SOMA-FLOP – Dr. Volker Latussek

I love me some DVL puzzles. Some of the best moments I’ve had puzzling were because of the wonderful mind of Latussek. It’s hard to pin down what exactly makes his puzzles different, but I suspect it has something to do with how he uses unique shapes and restricted openings and the pieces sort of dance their way into the box.

When I saw some of the “Flop” series puzzles available at Pelikan, I had to jump on the opportunity. I purchased Soma, Fritz and Tetra Flops without knowing anything about them. Why are they all called Flop? I didn’t know at the time, but after spending some quality time with these puzzles, its become clear that they all share a similar “move” or “flop” that is part of the solution.

Today, I’m going to focus on Soma-Flop.

Simply put these pieces into the box. How hard can it be?

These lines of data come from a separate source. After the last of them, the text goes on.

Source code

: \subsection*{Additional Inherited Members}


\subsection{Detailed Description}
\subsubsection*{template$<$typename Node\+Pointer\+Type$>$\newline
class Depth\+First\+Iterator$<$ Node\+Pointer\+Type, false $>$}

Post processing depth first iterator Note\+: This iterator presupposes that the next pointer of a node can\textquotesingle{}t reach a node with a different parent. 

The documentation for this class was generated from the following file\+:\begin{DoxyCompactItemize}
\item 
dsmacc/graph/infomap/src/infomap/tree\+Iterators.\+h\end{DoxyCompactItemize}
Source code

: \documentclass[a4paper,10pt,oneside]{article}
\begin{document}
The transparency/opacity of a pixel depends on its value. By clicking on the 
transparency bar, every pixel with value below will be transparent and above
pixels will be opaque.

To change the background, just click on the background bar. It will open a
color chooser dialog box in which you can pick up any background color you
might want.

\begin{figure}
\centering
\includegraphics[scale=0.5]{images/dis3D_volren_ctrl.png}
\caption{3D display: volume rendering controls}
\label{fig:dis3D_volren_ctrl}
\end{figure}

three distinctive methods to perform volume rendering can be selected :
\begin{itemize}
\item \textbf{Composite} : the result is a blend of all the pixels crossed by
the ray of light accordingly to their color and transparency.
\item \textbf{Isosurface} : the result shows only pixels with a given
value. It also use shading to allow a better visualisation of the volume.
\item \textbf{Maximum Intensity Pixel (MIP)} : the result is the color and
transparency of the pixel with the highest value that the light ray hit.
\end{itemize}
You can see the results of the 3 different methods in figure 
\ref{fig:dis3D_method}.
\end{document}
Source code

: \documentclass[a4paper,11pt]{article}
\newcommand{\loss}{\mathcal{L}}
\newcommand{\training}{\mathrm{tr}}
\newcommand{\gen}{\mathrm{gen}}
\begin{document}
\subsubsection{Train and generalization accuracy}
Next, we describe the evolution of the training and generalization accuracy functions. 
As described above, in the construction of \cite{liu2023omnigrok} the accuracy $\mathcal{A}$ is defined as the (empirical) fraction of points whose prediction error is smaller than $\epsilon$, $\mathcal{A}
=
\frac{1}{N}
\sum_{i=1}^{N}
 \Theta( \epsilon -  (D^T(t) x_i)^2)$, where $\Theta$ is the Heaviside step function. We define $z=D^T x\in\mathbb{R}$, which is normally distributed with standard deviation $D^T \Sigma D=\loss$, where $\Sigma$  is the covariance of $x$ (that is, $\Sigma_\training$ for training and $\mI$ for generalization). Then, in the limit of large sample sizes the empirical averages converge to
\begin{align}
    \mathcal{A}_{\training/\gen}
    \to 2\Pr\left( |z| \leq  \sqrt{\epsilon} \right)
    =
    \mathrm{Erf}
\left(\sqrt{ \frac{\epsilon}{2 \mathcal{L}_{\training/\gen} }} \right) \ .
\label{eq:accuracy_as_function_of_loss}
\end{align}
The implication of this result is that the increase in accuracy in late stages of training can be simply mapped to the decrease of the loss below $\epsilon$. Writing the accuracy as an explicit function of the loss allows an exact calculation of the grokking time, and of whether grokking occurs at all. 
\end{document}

This was a wonderful puzzle that took me a fair bit of time to figure out, but what I like most is that it is solvable with logic and some trial and error. The solution is within reach if you remain persistent and use really think about the possibilities.

As with many packing puzzles, I started out making a cube outside the box and then tried to see if I could then fit the cube inside. This strategy, as usual, failed. There are many ways to assemble a cube and I quickly lost track of what cubes I had tried, what rotations I had tried and I found myself re-doing moves that had already failed. I needed a better strategy.

Another common approach to packing puzzles is to figure out what piece goes in last and then work from there. Using this idea, I was able to narrow it down to 3 pieces. Only 3 of the pieces could physically go in last. So, I then tried to assemble the cube using that information. It seemed to work better, but I still couldn’t find a solution.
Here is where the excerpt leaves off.